Contei com a sorte de aquela montagem estar sendo encenada no porão do Centro Cultural São Paulo, um ambiente apropriadamente lúgubre, impregnado do cheiro de incenso e mirra, com bonecos enrolados com faixas brancas, como múmias, estrategicamente posicionados em alguns lugares da plateia. Eu mesmo sentei do lado de um deles, não sem um tremor na alma.
Assim que nos acomodamos, fomos nos dando conta de que o boneco que se encontrava na cadeira, no centro do palco, também enrolado em panos, não era um boneco, mas o ator, que após infinitos minutos começou a se mover lentamente, a se livrar das faixas e a dizer o monólogo.

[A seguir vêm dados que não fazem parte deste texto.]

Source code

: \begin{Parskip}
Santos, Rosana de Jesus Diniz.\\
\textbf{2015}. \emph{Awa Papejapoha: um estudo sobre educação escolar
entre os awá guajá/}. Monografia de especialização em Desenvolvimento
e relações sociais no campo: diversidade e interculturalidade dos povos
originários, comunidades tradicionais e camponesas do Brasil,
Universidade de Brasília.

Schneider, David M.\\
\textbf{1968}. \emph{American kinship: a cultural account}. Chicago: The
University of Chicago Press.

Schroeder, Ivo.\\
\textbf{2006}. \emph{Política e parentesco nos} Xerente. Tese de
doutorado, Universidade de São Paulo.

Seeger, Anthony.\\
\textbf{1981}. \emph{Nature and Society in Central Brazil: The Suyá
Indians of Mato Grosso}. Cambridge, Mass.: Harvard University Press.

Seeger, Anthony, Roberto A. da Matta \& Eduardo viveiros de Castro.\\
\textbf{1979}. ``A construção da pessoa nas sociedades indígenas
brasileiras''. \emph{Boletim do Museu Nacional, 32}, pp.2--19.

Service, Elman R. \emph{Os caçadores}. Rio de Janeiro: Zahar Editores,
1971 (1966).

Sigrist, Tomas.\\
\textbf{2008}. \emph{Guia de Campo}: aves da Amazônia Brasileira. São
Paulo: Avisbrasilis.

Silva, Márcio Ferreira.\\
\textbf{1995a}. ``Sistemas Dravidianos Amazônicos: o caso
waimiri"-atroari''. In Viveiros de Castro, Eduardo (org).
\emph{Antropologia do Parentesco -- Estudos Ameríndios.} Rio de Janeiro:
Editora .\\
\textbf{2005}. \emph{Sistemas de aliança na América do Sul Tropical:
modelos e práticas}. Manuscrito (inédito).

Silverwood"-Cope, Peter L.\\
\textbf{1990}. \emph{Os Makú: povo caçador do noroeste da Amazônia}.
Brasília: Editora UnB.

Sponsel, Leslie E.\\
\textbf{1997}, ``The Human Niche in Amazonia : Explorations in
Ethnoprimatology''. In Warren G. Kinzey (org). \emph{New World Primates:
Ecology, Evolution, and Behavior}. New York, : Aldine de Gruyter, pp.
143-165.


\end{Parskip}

O impacto dessa peça sobre mim foi arrebatador. Saí do teatro aturdido, me sentei numa banco e comecei a escrever como um alucinado. Não o meu relato, mas a descrição do que os meus sentidos haviam experimentado. Queria registrar as sensações daquele momento. Ali eu havia me encontrado no meu texto e sentido o lampejo de que havia muitas outras situações sobre as quais escrever. Havia mobilizado em mim possibilidades infinitas e fecundas, que, sem aquela experiência radical, talvez jamais tivesse vislumbrado.